The station first started experimental broadcasts in 1945 and was licensed as WWCF in 1947.[2] It was the sister station to WIBU in Poynette, Wisconsin, which went on the air in 1925. At first, WWCF mostly simulcast WIBU. By the 1970s it separated its programming from WIBU, airing a beautiful music format, using the call sign WLVE meaning "Love". In 1984, it moved to soft adult contemporary as WNLT[3] with the LT standing for "Lite Music". In May 1985, the call letters changed to WILV.[4]
In early 1989, WILV flipped to an oldies format, initially concentrating on 1950s and 1960s music. Branded "Oldies 94.9", the station changed its call letters to WOLX-FM in April 1989.[5] [6] The new format proved immediately successful; in the Spring 1989 Arbitron report, WOLX-FM jumped to second place among adults 25–54 in the Madison market from eleventh in the same period the previous year.[7] In May 1996, long-time owner Shockley Communications, headed by Terry K. Shockley, sold WOLX-FM to Dubuque, Iowa-based Woodward Communications for $10.5 million.[8]
In May 2000, Woodward sold all of its Madison stations — WOLX-FM, WMMM-FM, and WYZM — to Entercom for $14.6 million.[9] As the 2000s progressed, WOLX-FM adjusted its format to classic hits, dropping the "Oldies 94.9" moniker in favor of "94.9 WOLX" and featuring primarily music from the 1970s thru the 1990s.
Syndicated programming on WOLX-FM includes Dick Bartley's Classic Hits, America's Greatest Hits hosted by Scott Shannon, and M. G. Kelly's Classic Hit List.

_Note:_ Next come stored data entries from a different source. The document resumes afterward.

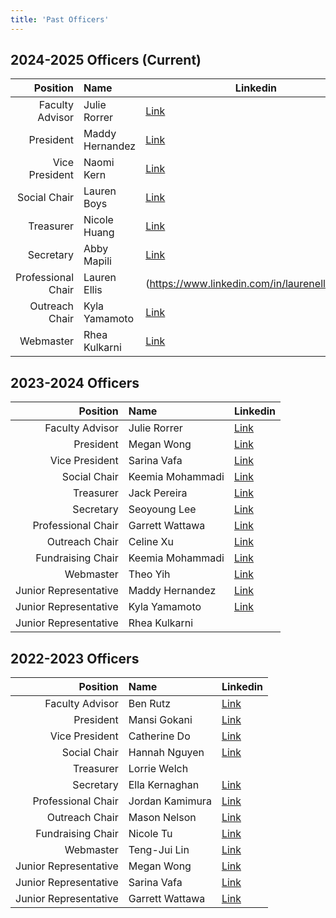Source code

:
```yaml
---
title: 'Past Officers'
---
```


## 2024-2025 Officers (Current)

|Position|Name|Linkedin|
|-:|:-|-|
|Faculty Advisor|Julie Rorrer|[Link](https://www.linkedin.com/in/julie-rorrer-b1219180/)|
|President|Maddy Hernandez|[Link](https://www.linkedin.com/in/madeline-gabriela-hernandez-a52591226/)|
|Vice President|Naomi Kern|[Link](https://www.linkedin.com/in/naomi-kern/)|
|Social Chair|Lauren Boys|[Link](https://www.linkedin.com/in/lauren-boys-8811a5297/)|
|Treasurer|Nicole Huang|[Link](https://www.linkedin.com/in/nicole-huang-680b04228/)|
|Secretary|Abby Mapili|[Link](https://www.linkedin.com/in/abby-mapili-016092228/)|
|Professional Chair|Lauren Ellis|(https://www.linkedin.com/in/laurenellis2026/)|
|Outreach Chair|Kyla Yamamoto|[Link](https://www.linkedin.com/in/kyla-yamamoto-50019427b/)|
|Webmaster|Rhea Kulkarni|[Link](https://www.linkedin.com/in/rheak80a368134/)|

## 2023-2024 Officers

|Position|Name|Linkedin|
|-:|:-|-|
|Faculty Advisor|Julie Rorrer|[Link](https://www.linkedin.com/in/julie-rorrer-b1219180/)|
|President|Megan Wong|[Link](https://www.linkedin.com/in/wongmeg/)|
|Vice President|Sarina Vafa|[Link](https://www.linkedin.com/in/sarinavafa/)|
|Social Chair|Keemia Mohammadi|[Link](https://www.linkedin.com/in/keemia-mohammadi/)|
|Treasurer|Jack Pereira|[Link](https://www.linkedin.com/in/jackpereira0/)|
|Secretary|Seoyoung Lee|[Link](https://www.linkedin.com/in/seoyoung-lee-8143861bb/)|
|Professional Chair|Garrett Wattawa|[Link](https://www.linkedin.com/in/garrett-wattawa/)|
|Outreach Chair|Celine Xu|[Link](https://www.linkedin.com/in/celine-jiayi-xu/)|
|Fundraising Chair|Keemia Mohammadi|[Link](https://www.linkedin.com/in/keemia-mohammadi/)|
|Webmaster|Theo Yih|[Link](https://www.linkedin.com/in/fyih/)|
|Junior Representative|Maddy Hernandez|[Link](https://www.linkedin.com/in/madeline-gabriela-hernandez-a52591226/)|
|Junior Representative|Kyla Yamamoto|[Link](https://www.linkedin.com/in/kyla-yamamoto-50019427b/)|
|Junior Representative|Rhea Kulkarni||

## 2022-2023 Officers

|Position|Name|Linkedin|
|-:|:-|-|
|Faculty Advisor|Ben Rutz|[Link](https://www.linkedin.com/in/benjaminrutzphd/)||
|President|Mansi Gokani|[Link](https://www.linkedin.com/in/mansi-gokani/)|
|Vice President|Catherine Do|[Link](https://www.linkedin.com/in/catherine-do/)|
|Social Chair|Hannah Nguyen|[Link](https://www.linkedin.com/in/hannahngnguyen/)|
|Treasurer|Lorrie Welch||
|Secretary|Ella Kernaghan|[Link](https://www.linkedin.com/in/ellanore-kernaghan/)|
|Professional Chair|Jordan Kamimura|[Link](https://www.linkedin.com/in/jordan-kamimura/)|
|Outreach Chair|Mason Nelson|[Link](https://www.linkedin.com/in/masnelson/)|
|Fundraising Chair|Nicole Tu|[Link](https://www.linkedin.com/in/nicolemtu/)|
|Webmaster|Teng-Jui Lin|[Link](https://www.linkedin.com/in/tengjuilin/)|
|Junior Representative|Megan Wong|[Link](https://www.linkedin.com/in/wongmeg/)|
|Junior Representative|Sarina Vafa|[Link](https://www.linkedin.com/in/sarinavafa/)|
|Junior Representative|Garrett Wattawa|[Link](https://www.linkedin.com/in/garrett-wattawa/)|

As one of the oldest FM stations in Wisconsin, WOLX-FM operates at a higher effective radiated power (ERP) than would be granted today. It is a grandfathered "superpower" Class B FM station, operating at 37,000 watts from a height above average terrain (HAAT) of 396m (1,299feet). Under Federal Communications Commission rules, a Class B FM station at the same HAAT would be allowed a maximum ERP of 6,700 watts.[10] The station once used the slogan "High atop the Baraboo Bluffs in Greenfield Township". WOLX-FM's signal can reach 33 of Wisconsin's 72 counties, including those along the Lake Michigan shoreline on clear days, though reception is usually blocked by the Kettle Moraine hills northeast of Madison. The station can also be heard in the western suburbs of Milwaukee, in Sheboygan County, and in portions of Illinois and Iowa.